LUMINAR TECHNOLOGIES, INC. AND SUBSIDIARIES
Notes to Condensed Consolidated Financial Statements (Unaudited)
(i) “Autonomy Solutions” for automotive applications, which includes manufacturing and distribution of lidar sensors that measure distance using laser light to generate a 3D map, non-recurring engineering services related to the Company’s lidar products, development of software products that enable autonomy capabilities, and licensing of the Company’s intellectual property (“IP”). In June 2022, the Company acquired assets from Solfice Research, Inc. (“Solfice”), which have been included in the Autonomy Solutions segment.
(ii) “Advanced Technologies and Services (“ATS”)” which includes development of application-specific integrated circuits, pixel-based sensors, advanced lasers, as well as designing, testing and providing consulting services for non-standard integrated circuits. In the second quarter of 2022, the Components segment was renamed as ATS. In August 2021 and in April 2022, the Company acquired Optogration, Inc. (“Optogration”) and Freedom Photonics LLC (“Freedom Photonics”), respectively, which have been included in the ATS segment.

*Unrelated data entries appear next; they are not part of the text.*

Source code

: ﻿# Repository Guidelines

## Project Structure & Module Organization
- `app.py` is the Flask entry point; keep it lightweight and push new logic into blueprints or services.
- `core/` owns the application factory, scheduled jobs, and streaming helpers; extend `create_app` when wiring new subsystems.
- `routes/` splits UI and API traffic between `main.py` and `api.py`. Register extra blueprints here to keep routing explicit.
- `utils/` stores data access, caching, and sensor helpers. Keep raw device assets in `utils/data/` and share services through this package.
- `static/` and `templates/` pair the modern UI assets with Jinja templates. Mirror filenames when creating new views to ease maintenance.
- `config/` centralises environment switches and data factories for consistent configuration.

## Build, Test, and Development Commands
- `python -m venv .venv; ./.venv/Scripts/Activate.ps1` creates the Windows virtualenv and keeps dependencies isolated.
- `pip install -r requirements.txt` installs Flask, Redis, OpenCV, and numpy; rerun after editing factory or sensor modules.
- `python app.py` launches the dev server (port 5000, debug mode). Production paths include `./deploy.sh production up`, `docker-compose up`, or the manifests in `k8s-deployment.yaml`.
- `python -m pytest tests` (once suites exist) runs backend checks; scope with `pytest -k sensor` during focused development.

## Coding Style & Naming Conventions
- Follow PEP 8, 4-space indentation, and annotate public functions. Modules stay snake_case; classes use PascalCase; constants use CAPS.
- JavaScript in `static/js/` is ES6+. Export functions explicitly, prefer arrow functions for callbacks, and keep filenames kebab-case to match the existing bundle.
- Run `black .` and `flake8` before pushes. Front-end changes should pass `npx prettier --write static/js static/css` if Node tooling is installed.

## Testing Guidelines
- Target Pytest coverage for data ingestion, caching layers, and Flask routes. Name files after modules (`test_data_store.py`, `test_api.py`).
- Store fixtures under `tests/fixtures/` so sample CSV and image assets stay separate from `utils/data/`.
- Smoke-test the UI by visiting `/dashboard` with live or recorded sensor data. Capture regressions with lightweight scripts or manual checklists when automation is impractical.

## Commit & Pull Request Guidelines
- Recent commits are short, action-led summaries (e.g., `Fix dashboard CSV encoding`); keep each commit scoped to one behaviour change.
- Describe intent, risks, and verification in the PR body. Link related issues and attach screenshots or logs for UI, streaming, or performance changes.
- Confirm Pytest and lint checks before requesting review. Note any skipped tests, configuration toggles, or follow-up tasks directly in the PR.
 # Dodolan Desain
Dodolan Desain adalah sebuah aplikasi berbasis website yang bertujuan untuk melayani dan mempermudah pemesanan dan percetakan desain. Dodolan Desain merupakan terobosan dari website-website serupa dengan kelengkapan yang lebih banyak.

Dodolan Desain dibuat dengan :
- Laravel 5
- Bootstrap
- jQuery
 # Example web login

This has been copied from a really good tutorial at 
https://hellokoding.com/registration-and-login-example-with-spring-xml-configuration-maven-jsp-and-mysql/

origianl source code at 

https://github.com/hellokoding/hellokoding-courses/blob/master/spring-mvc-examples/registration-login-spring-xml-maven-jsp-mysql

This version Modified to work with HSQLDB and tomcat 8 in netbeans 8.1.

Concentration of Credit Risk
Financial instruments that potentially subject the Company to significant concentrations of credit risk consist primarily of cash and cash equivalents, marketable investments and accounts receivable. A significant portion of the Company’s cash and cash equivalents is held at high-quality domestic financial institutions. Deposits held with the financial institutions may, at times, exceed the amount of insurance provided on such deposits. Cash held by the Company in foreign entities as of September 30, 2022 and December 31, 2021 was not material.
The Company’s revenue is derived from customers located in the United States and international markets. Two customers accounted for 40% and 19% of the Company’s accounts receivable at September 30, 2022. Two customers accounted for 39% and 31% of the Company’s accounts receivable at December 31, 2021.
Significant Accounting Policies
The Company’s significant accounting policies are disclosed in its Annual Report on Form 10-K for the year ended December 31, 2021. There has been no material change to the Company’s significant accounting policies during the nine months ended September 30, 2022, except as noted below related to revenue recognition from long-term contracts as part of the Freedom Photonics acquisition.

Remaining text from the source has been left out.